Proposal of new 3D object segmentation pipeline

wkentaro commented 7 years ago

I think current 3D object segmentation pipeline is messy, and it can be created by integrating nodes in jsk_recognition package (currently there is many apc specific codes in jsk_2016_01_baxter_apc). I already worked for the generalization of 3D object segmentation with FCN + PointCloudRegistration, and validated the efficiency on Humanoids 2016 papers Below is the proposing pipeline:

k-okada commented 7 years ago

my comment is;

apply same pipeline for stow task
create general pipeline which does not depends on apc environment, maybe from camera image to label image and/or pose&size of target object
- enable to run when no yaml file is installed,
- enable to run when no attention clipper is running
- enable to use original vgg network so that we can run this pipeliene on different robot or tabletop depth camera

◉ Kei Okada

On Thu, Aug 4, 2016 at 2:30 AM, Kentaro Wada notifications@github.com wrote:

I think current 3D object segmentation pipeline is messy, and it can be created by integrating nodes in jsk_recognition package (currently there is many apc specific codes in jsk_2016_01_baxter_apc). I already worked for the generalization of 3D object segmentation with FCN

PointCloudRegistration, and validated the efficiency on Humanoids 2016 papers Below is the proposing pipeline:

[image: picture1] https://cloud.githubusercontent.com/assets/4310419/17374157/3e7943f0-59e6-11e6-873c-c01819ec8204.png

— You are receiving this because you are subscribed to this thread. Reply to this email directly, view it on GitHub https://github.com/start-jsk/jsk_apc/issues/1865, or mute the thread https://github.com/notifications/unsubscribe-auth/AAeG3FVDQnGBMpzq3GEEcji9YiNRc7wWks5qcNAzgaJpZM4Jb3jh .

wkentaro commented 7 years ago

apply same pipeline for stow task

Same pipeline has been already used in below tasks

APC by HRP2

Fetching a can from fridge by PR2

Fetching a can from fridge by HRP2

Enable to run when no yaml file is installed

Well, in that case, how is the target object specified?
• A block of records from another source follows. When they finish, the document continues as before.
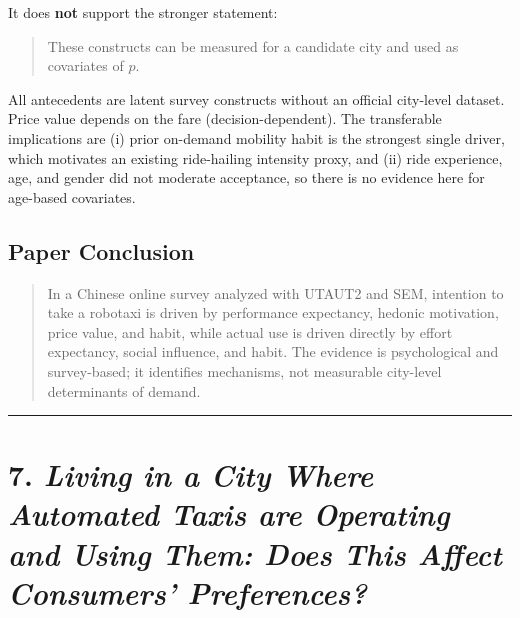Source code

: \documentclass[10pt,a4paper]{article}
\begin{document}
It does \textbf{not} support the stronger statement:

\begin{quote}
These constructs can be measured for a candidate city and used as covariates of $p$.
\end{quote}

All antecedents are latent survey constructs without an official city-level dataset. Price value depends on the fare (decision-dependent). The transferable implications are (i) prior on-demand mobility habit is the strongest single driver, which motivates an existing ride-hailing intensity proxy, and (ii) ride experience, age, and gender did not moderate acceptance, so there is no evidence here for age-based covariates.

\hypertarget{paper-conclusion-5}{%
\subsection{Paper Conclusion}\label{paper-conclusion-5}}

\begin{quote}
In a Chinese online survey analyzed with UTAUT2 and SEM, intention to take a robotaxi is driven by performance expectancy, hedonic motivation, price value, and habit, while actual use is driven directly by effort expectancy, social influence, and habit. The evidence is psychological and survey-based; it identifies mechanisms, not measurable city-level determinants of demand.
\end{quote}

\begin{center}\rule{0.5\linewidth}{0.5pt}\end{center}

\hypertarget{living-in-a-city-where-automated-taxis-are-operating}{%
\section{\texorpdfstring{7. \emph{Living in a City Where Automated Taxis are Operating and Using Them: Does This Affect Consumers' Preferences?}}{7. Living in a City Where Automated Taxis are Operating and Using Them: Does This Affect Consumers' Preferences?}}\label{living-in-a-city-where-automated-taxis-are-operating}}
\end{document}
enable to run when no attention clipper is running

Why is it important? I think it is reasonable that the shelf position is localized roughly.

enable to use original vgg network so that we can run this pipeliene on different robot or tabletop depth

Actually, VGG network is for Object Recognition and FCN is for Object Segmentation, so they are different networks.

enable to use original vgg network so that we can run this pipeliene on different robot or tabletop depth

What do you mean with so that? Current network also can be used on different robot and tabletop depth. FYI, the tabletop object segmentation to fetching it is being tackled by @h-kamada with PR2.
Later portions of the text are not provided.